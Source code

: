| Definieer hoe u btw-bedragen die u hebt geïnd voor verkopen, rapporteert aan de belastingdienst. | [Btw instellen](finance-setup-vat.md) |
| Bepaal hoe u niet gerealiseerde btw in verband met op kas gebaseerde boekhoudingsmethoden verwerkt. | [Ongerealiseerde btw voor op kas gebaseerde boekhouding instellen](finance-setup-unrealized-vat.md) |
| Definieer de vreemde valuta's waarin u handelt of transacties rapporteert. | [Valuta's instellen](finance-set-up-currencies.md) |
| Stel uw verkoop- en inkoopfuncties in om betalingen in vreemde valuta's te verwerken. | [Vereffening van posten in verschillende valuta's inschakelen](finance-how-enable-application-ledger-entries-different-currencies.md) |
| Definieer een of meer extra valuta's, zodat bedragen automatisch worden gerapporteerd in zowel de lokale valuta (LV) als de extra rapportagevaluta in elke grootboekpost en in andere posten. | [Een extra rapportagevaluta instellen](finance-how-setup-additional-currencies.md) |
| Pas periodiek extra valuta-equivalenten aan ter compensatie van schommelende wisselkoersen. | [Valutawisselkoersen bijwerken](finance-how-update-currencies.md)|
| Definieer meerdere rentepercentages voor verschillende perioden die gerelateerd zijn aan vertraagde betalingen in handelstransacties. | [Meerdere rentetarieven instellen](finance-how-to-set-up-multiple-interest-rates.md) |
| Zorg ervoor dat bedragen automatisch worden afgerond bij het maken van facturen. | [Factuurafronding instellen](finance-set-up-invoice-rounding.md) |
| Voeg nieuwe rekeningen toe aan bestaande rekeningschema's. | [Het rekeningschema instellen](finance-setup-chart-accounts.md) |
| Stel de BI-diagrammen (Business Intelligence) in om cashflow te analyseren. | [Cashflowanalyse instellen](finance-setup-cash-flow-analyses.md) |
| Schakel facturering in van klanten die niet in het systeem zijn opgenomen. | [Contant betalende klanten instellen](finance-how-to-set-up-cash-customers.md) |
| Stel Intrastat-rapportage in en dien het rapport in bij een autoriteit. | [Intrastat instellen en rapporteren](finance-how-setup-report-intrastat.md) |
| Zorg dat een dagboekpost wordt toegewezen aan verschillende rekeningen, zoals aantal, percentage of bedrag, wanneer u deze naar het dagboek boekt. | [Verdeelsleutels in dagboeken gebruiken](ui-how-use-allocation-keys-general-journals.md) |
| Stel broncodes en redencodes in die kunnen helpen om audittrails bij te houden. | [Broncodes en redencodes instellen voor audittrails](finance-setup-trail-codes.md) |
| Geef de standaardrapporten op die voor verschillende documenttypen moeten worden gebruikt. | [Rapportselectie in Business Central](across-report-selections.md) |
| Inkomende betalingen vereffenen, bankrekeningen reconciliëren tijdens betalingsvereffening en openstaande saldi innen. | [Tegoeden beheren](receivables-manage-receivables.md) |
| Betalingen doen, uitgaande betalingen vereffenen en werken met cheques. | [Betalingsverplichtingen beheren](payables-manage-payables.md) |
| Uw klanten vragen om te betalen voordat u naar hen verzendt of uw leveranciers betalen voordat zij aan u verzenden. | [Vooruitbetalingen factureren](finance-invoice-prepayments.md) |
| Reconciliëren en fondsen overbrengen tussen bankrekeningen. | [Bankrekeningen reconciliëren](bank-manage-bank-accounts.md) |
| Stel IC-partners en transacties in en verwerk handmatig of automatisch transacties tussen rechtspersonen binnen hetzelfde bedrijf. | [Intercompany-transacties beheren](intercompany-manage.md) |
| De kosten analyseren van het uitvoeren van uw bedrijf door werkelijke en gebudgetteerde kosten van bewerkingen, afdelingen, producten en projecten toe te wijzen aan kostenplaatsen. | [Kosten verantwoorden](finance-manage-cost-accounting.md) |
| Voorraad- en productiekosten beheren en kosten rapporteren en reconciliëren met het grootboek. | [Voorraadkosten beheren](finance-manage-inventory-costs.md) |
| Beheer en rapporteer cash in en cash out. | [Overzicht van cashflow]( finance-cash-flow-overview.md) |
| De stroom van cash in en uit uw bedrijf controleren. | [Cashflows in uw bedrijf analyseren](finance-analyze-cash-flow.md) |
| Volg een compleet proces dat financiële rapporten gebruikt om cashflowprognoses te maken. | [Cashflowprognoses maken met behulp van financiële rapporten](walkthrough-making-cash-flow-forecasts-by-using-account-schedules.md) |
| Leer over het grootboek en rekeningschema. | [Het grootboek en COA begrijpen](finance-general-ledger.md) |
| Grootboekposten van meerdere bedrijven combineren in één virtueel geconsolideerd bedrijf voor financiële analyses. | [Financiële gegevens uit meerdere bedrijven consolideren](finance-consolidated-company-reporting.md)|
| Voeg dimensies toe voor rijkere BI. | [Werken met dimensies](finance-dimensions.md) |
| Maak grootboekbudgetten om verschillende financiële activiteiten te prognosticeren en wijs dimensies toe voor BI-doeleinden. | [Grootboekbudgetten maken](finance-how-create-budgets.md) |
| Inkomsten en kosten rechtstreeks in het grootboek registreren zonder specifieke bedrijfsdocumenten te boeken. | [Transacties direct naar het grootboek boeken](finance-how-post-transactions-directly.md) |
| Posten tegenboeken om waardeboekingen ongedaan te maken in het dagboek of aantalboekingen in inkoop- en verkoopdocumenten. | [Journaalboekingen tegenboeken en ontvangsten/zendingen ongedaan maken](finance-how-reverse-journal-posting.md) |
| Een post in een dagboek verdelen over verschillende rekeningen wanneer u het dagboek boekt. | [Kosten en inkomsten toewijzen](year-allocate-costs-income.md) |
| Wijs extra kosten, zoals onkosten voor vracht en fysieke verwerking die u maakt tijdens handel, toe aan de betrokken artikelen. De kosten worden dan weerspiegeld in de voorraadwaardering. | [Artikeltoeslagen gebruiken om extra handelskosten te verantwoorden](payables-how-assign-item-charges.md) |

Exercise brief » The result should be every line of the material that contains the word "zijn", so copy those lines.

The answer »
| Definieer meerdere rentepercentages voor verschillende perioden die gerelateerd zijn aan vertraagde betalingen in handelstransacties. | [Meerdere rentetarieven instellen](finance-how-to-set-up-multiple-interest-rates.md) |
| Schakel facturering in van klanten die niet in het systeem zijn opgenomen. | [Contant betalende klanten instellen](finance-how-to-set-up-cash-customers.md) |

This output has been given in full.